All lines from the one containing "- That is, whilst" to the end of the listing below are to be reproduced exactly, and no others.
------ THE DATA ------
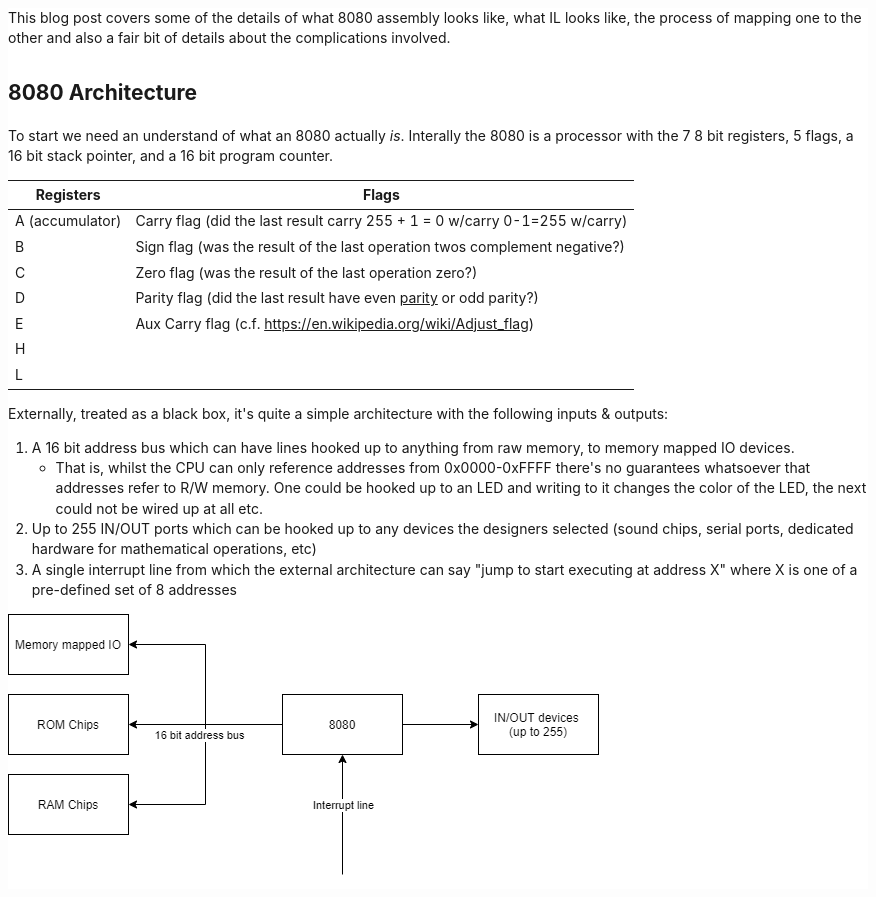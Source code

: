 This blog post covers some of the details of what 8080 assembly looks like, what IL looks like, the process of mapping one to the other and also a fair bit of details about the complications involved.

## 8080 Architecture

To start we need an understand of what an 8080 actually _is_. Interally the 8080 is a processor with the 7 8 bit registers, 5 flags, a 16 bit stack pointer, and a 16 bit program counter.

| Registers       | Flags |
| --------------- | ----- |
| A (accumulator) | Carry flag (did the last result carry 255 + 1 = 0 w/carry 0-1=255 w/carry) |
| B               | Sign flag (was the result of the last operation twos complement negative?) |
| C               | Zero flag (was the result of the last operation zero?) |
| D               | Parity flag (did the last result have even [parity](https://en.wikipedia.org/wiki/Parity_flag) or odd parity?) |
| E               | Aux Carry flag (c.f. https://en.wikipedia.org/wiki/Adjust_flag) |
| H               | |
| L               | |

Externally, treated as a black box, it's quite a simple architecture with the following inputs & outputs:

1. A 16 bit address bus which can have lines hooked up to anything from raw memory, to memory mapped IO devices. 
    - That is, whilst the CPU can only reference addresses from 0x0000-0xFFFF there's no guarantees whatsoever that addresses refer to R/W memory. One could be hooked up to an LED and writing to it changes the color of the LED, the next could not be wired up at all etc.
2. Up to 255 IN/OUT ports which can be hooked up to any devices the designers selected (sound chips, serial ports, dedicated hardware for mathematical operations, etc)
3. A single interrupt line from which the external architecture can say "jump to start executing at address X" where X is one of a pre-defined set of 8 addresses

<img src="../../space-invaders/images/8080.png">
------
# WRITTEN SOLUTION
    - That is, whilst the CPU can only reference addresses from 0x0000-0xFFFF there's no guarantees whatsoever that addresses refer to R/W memory. One could be hooked up to an LED and writing to it changes the color of the LED, the next could not be wired up at all etc.
2. Up to 255 IN/OUT ports which can be hooked up to any devices the designers selected (sound chips, serial ports, dedicated hardware for mathematical operations, etc)
3. A single interrupt line from which the external architecture can say "jump to start executing at address X" where X is one of a pre-defined set of 8 addresses

<img src="../../space-invaders/images/8080.png">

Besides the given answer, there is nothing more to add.